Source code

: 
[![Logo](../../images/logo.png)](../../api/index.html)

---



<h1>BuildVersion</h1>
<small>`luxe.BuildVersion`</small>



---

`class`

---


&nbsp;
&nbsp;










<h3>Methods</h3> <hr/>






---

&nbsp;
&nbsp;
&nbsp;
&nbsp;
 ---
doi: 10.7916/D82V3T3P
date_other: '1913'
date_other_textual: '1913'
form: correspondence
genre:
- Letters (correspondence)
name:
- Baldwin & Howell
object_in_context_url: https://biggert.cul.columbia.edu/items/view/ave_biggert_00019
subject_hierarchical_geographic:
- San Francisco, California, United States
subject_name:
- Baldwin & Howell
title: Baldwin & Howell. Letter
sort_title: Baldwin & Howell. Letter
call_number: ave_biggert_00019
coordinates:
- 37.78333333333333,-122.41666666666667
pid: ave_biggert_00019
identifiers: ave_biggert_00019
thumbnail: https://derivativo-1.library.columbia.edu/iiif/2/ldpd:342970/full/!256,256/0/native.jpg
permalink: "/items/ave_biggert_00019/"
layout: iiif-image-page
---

□ □ □

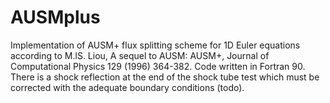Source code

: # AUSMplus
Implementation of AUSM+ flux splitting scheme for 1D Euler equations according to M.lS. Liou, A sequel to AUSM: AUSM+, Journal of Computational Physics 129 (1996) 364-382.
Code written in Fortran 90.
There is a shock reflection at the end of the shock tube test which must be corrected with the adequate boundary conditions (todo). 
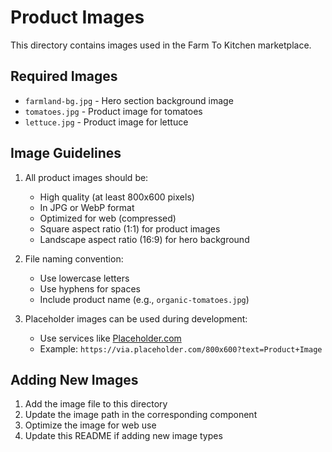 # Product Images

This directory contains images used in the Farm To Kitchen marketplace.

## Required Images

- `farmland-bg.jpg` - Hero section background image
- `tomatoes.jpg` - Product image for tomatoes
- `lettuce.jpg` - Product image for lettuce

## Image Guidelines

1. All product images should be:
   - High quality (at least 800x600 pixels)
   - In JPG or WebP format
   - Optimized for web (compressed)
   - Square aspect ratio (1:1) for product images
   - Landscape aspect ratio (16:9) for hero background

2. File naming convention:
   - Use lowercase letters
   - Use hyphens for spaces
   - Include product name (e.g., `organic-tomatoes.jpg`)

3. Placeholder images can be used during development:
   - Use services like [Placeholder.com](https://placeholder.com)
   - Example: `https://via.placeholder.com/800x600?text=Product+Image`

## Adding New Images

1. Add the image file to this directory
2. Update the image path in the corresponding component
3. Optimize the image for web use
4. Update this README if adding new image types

□ □ □

## What you are asked to do:
Whenever the word "correspondence" appears in a line of the listing, copy out that line.

## Finished task:
form: correspondence
- Letters (correspondence)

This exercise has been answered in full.